Exercise aim: Only one stretch of the data below is wanted: the lines from the one with "Try to split" through the one with "However, I learned", repeated exactly.

Records shown:
#####

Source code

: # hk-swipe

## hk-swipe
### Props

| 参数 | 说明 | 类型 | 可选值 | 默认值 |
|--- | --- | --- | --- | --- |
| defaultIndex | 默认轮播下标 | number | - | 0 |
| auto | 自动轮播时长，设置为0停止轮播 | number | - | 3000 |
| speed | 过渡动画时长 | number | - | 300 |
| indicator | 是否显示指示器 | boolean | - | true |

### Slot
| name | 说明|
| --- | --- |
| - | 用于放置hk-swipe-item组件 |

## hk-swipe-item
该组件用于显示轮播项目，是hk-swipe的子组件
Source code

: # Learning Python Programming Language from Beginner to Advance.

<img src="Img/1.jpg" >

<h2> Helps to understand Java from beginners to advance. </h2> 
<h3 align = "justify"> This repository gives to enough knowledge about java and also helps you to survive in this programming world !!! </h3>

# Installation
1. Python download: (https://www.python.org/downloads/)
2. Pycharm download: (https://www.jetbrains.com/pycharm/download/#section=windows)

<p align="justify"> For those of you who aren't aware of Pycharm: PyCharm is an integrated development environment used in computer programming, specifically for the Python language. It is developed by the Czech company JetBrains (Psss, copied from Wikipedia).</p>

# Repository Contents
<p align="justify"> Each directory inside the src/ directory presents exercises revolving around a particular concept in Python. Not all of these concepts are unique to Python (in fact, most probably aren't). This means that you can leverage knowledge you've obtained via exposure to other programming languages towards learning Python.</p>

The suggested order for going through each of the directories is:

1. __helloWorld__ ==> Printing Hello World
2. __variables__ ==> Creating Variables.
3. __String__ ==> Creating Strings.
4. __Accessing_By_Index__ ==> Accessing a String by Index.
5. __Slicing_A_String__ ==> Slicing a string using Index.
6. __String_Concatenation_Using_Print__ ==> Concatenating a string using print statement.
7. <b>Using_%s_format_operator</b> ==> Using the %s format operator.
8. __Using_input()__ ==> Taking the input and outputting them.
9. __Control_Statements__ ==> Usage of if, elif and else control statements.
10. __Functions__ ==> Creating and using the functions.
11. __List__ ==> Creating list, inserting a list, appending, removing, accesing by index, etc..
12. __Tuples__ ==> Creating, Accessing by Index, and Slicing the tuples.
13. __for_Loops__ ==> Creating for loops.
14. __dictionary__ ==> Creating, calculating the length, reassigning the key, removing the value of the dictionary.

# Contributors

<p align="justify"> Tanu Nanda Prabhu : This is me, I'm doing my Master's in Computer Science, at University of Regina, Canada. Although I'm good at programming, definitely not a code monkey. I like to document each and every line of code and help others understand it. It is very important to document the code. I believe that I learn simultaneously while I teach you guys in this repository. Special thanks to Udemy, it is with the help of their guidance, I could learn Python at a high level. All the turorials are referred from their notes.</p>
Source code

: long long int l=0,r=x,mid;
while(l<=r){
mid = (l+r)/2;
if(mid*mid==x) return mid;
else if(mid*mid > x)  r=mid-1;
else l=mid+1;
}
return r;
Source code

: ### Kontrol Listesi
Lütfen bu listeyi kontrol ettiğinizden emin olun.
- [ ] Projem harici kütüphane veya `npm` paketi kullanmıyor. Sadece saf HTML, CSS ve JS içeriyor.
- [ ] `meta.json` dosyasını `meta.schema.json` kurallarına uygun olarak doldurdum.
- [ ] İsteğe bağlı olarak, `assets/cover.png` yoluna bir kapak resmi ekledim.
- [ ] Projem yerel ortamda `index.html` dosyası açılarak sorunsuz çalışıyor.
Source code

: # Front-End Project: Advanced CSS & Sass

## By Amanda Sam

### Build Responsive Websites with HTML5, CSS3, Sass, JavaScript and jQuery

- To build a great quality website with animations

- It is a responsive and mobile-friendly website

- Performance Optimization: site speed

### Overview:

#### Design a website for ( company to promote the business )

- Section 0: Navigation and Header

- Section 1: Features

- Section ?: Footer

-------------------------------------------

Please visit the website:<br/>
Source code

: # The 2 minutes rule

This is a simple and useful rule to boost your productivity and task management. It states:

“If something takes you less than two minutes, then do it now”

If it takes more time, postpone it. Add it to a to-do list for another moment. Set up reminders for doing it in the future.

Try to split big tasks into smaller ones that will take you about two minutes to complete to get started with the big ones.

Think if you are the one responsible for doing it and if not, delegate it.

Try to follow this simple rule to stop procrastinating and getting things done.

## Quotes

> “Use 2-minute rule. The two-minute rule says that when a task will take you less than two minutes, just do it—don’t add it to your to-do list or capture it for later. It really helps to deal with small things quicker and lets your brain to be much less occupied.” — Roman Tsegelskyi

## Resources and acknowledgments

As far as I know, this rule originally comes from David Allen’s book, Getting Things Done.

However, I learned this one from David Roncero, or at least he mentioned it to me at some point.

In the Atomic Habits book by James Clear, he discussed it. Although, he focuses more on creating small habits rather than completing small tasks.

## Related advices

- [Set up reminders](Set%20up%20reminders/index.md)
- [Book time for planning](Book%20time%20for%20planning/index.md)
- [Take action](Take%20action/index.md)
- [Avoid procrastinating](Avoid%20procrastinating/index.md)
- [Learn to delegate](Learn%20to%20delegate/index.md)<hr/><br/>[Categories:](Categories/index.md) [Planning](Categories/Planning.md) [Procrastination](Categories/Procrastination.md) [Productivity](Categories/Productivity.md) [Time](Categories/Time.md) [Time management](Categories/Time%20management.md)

#####

Exercise solution:
Try to split big tasks into smaller ones that will take you about two minutes to complete to get started with the big ones.

Think if you are the one responsible for doing it and if not, delegate it.

Try to follow this simple rule to stop procrastinating and getting things done.

## Quotes

> “Use 2-minute rule. The two-minute rule says that when a task will take you less than two minutes, just do it—don’t add it to your to-do list or capture it for later. It really helps to deal with small things quicker and lets your brain to be much less occupied.” — Roman Tsegelskyi

## Resources and acknowledgments

As far as I know, this rule originally comes from David Allen’s book, Getting Things Done.

However, I learned this one from David Roncero, or at least he mentioned it to me at some point.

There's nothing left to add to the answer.